Roethlein would also like to see the issues of mistreatment raised in the National Center for Transgender Equality report be addressed.

In response to that report, the NYPD told NewNowNext that “all new officers, school safety officers, and traffic officers receive transgender identity and sensitivity training as new recruits, and again upon promotion to sergeant, lieutenant, or captain. Consistent with this training, members of service will view and refer to each person by their preferred gender identity.”
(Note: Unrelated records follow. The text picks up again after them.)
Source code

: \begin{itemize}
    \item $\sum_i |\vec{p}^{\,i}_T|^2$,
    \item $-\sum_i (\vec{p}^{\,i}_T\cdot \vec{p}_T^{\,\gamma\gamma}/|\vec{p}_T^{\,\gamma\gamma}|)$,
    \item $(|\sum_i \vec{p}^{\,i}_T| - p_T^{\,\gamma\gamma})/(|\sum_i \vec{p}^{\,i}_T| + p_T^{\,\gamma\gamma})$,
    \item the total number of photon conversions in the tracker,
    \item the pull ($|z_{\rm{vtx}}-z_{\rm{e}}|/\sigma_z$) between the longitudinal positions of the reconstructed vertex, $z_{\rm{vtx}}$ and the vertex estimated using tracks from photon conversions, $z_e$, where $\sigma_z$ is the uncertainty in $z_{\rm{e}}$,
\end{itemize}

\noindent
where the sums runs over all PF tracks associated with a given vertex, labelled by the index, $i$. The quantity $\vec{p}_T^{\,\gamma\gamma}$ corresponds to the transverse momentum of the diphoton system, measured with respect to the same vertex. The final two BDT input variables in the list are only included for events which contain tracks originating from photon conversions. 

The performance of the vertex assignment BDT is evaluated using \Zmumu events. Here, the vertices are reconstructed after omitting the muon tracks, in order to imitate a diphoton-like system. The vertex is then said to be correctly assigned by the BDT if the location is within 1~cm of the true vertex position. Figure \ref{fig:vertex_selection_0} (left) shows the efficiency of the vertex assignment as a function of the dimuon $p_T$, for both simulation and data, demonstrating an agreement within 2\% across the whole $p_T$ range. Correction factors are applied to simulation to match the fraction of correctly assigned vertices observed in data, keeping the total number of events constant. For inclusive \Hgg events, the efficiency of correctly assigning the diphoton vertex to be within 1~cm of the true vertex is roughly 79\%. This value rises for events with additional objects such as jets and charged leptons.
Although a compromise between the NYPD and Reclaim Pride Coalition may be a ways off, the police will still be marching in the official NYC Pride March this month in uniform, and will continue to participate into the foreseeable future.

Reclaim Pride

Reclaim Pride Coalition protest.

As for Toronto: The police apologized back in 2016 for the Toronto Bathhouse Riots of 1981, which are often compared to the Stonewall Riots. They also have a series of initiatives to help mend relations with the community, though their mishandling of the Bruce McArthur case, in which eight queer Toronto men were murdered—most of whom were South Asian and Middle Eastern—has further strained the relationship between the LGBTQ community and the police.

As to whether uniformed officers should be allowed to play a role at Pride? In Toronto, it’s still a no. That said, the vote to exclude them again this year came down to 163 to 161—proof of how split opinions are on the subject.

Will uniformed police ever be allowed to march again in Canada's largest city? That will be left up to yet another vote.